As lawyers, we had to put in place Chinese walls to ensure that such information was not passed on. As separate hearings were held by the CC with Greif and Blagden management, with DWF lawyers attending, we had to ensure that no confidential information disclosed at those hearings was passed from one entity to the other.

Although the companies had a combined share of 85% of the UK steel drum market, Greif’s case was that the relevant product market was the industrial packaging market as a whole, not just steel drums. Industrial packaging also includes plastic drums, intermediate bulk containers (IBCs), which are approximately five times the size of a steel drum, and bulk packaging.

Greif also argued that the relevant geographic market included Northern Europe, not just the UK. The OFT was cautious, stating that an 85% market share for steel drums raised competition concerns, and referred the matter to the CC.

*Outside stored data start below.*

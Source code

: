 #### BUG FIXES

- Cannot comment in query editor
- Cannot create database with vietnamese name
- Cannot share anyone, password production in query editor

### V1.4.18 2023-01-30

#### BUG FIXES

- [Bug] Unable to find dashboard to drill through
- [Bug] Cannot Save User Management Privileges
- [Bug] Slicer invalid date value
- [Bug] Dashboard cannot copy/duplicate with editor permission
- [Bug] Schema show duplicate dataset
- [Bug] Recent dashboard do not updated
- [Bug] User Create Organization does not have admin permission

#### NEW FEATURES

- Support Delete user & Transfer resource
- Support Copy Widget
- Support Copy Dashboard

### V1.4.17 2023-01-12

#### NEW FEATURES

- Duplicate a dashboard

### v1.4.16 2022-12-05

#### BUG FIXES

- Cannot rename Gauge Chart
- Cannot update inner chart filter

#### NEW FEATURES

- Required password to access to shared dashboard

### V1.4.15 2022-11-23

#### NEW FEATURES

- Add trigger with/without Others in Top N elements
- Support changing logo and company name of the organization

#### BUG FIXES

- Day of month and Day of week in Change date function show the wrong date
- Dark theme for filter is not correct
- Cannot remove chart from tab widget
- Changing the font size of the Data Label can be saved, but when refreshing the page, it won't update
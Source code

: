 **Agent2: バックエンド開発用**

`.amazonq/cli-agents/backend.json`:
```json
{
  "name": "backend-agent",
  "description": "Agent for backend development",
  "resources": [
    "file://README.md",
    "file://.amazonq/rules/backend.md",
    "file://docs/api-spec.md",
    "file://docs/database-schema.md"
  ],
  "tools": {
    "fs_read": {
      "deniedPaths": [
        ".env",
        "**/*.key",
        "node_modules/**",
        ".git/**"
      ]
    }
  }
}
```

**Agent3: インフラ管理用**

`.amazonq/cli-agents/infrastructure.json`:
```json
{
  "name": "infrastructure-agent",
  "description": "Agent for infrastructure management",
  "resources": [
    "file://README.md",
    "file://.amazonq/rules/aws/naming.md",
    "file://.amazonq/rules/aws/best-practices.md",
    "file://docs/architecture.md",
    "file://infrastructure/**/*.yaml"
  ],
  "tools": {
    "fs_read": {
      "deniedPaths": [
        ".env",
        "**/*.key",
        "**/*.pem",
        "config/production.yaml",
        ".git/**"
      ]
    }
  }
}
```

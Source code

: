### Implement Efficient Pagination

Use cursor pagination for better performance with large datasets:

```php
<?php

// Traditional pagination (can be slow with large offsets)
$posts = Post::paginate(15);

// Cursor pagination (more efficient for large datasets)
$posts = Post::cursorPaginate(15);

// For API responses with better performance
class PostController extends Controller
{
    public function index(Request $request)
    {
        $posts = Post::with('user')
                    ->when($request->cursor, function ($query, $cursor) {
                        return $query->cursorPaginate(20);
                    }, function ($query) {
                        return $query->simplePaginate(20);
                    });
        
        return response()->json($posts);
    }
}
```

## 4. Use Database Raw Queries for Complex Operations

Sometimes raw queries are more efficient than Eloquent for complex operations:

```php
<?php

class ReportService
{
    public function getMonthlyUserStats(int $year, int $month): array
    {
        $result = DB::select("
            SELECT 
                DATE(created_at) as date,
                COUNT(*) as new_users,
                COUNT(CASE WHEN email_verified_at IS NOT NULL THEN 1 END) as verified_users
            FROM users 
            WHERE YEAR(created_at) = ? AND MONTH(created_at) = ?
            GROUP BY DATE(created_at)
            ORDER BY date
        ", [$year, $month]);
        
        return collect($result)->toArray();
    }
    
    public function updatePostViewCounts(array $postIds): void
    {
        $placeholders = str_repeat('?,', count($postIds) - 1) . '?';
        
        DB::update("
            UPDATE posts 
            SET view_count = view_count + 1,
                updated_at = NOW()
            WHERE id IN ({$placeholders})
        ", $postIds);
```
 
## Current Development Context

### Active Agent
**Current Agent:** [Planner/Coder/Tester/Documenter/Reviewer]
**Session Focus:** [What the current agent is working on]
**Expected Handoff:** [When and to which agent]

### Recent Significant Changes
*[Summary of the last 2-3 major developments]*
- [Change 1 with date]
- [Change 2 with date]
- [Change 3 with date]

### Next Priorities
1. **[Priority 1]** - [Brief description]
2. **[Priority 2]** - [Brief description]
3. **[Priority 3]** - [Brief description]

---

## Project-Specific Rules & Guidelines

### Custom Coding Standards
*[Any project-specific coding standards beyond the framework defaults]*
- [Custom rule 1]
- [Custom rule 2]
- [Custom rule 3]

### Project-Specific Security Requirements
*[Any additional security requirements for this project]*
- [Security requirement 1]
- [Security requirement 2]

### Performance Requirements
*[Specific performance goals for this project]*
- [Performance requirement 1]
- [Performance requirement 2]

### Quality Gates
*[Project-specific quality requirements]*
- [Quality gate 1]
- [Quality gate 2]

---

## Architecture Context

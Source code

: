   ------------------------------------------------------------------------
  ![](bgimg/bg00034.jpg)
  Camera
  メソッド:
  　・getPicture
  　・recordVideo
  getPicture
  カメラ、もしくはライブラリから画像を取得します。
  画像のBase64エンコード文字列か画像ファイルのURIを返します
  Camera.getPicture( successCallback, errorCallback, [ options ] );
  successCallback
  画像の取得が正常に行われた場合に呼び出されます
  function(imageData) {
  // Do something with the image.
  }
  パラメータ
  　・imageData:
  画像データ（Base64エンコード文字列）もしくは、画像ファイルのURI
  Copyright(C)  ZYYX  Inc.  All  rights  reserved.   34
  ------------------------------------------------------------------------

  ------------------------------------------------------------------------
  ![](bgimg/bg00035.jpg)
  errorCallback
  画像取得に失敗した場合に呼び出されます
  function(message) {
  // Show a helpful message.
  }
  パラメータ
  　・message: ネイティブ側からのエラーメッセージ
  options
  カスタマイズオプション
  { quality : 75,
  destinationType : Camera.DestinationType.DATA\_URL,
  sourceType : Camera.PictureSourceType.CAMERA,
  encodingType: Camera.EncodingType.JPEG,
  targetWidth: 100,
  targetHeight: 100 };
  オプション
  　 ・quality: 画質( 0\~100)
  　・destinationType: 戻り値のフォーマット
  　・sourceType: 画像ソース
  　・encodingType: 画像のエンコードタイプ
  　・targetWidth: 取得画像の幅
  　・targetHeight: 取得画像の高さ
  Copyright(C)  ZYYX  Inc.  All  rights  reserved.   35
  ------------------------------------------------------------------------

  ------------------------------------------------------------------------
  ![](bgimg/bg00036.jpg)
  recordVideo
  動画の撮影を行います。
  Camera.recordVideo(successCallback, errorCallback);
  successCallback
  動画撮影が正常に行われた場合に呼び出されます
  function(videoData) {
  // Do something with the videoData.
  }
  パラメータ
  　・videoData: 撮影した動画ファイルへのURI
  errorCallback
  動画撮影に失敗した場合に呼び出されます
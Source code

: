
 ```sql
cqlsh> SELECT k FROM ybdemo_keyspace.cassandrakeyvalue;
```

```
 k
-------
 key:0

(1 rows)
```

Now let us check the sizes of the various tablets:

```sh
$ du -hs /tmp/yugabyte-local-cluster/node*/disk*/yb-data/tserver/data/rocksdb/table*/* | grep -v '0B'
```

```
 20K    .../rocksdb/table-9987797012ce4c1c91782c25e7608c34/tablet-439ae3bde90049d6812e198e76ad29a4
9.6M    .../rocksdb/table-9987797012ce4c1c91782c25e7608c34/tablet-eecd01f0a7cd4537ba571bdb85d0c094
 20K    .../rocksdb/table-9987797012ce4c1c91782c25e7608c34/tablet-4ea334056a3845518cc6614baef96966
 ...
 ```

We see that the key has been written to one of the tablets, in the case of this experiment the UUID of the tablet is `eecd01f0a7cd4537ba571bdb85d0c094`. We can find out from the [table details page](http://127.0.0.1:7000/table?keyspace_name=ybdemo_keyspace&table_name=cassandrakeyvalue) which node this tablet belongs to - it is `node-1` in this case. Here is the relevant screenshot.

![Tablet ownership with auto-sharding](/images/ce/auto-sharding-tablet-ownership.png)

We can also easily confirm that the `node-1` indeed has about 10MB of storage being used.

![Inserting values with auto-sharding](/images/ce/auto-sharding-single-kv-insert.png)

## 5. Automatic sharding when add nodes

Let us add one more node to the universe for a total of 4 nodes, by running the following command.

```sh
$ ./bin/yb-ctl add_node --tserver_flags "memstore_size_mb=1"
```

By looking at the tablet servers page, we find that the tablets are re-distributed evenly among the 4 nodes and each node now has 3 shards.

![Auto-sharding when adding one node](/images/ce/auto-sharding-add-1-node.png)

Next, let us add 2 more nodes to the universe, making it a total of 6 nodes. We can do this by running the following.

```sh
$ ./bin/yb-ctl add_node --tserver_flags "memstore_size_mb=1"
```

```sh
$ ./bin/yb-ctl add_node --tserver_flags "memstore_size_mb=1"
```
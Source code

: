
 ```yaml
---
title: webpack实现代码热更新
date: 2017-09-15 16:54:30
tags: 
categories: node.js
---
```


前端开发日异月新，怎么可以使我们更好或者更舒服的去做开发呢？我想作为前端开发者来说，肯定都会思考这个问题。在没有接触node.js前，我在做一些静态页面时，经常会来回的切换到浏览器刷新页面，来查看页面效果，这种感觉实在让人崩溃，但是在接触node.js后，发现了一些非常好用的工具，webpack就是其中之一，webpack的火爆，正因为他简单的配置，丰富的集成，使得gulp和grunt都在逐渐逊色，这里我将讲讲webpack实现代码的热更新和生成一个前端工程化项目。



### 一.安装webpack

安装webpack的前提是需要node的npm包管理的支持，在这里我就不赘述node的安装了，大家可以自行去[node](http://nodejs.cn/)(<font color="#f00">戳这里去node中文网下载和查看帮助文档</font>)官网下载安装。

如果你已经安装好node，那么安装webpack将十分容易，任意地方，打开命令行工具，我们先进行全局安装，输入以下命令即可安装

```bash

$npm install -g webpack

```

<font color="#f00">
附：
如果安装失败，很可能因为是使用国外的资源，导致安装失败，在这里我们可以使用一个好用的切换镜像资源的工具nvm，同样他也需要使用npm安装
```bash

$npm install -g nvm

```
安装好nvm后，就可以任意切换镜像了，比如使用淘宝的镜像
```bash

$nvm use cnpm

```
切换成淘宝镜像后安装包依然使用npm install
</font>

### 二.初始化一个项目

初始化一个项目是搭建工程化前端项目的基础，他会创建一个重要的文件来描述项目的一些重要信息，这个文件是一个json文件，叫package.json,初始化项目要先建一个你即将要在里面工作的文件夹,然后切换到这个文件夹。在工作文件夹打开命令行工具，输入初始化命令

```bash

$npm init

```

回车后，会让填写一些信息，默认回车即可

As is normal in these circumstances, the CC took a two-stage approach in assessing competition. It first defined the relevant product market, and then sought to assess the competitive effects within it. In its provisional findings it defined a product market of steel drums, both new and reconditioned, but since it did not believe that there were sufficient reconditioned drums in the marketplace to constitute a sufficient restraint on the price of new steel drums, it stuck with an 85% market share.

The CC excluded imports since it believed that there was little independent capacity in Belgium and the Netherlands, the closest geographical markets, to fulfil orders for delivery. It then looked at the competitive effects within the market. It did not take into account the effects of alternative industrial packaging.

We maintained that this was the wrong approach. Even if the definition of steel drums was correct as a product market, there was strong evidence that a significant proportion of customers could switch to other products or to overseas suppliers if a 5% price increase was imposed by Greif — the ‘small but significant and non-transitory increase in price (SSNIP) test’ — effectively making such a price increase uneconomic.

The CC’s own customer survey showed that two-thirds of customers had at least one realistic alternative to new steel drums. We therefore maintained that, regardless of the products included in the product market, it was still necessary to take account of external constraints, in this case plastic drums, IBCs and imports.

Nevertheless, the CC’s provisional findings were adverse and found against the merger. The CC indicated that it was looking for a divestment remedy.

Surprisingly, when the final decision was announced, the merger was cleared. The CC indicated in a press release that the main reason for the change of heart was that a new steel drum plant was to be opened in the Netherlands by a competitor. There were also signs that the Commission in the end took into account the constraints from products outside the relevant market.

The decision stated “this [new steel drum plant] would operate in addition to any constraints imposed by other forms of packaging, other large steel drum suppliers in Great Britain, other imports and countervailing buyer power”.

It therefore appears that the CC finally did take into consideration the competition from other forms of industrial packaging as we argued, and correctly applied the SSNIP test to conclude that the merger would not lead to a substantial lessening of competition in the UK.

This is only the second time that the CC has approved a merger in its entirety following an adverse provisional findings report. The CC’s inquiry chairman noted: “we did not find this an easy decision”.

In our view, the CC came to the correct conclusion by including in its deliberations all relevant competitive constraints, even where these fell outside the narrowly-defined product market of steel drums.

Laurence Pritchard is a partner and head of the competition law team at DWF.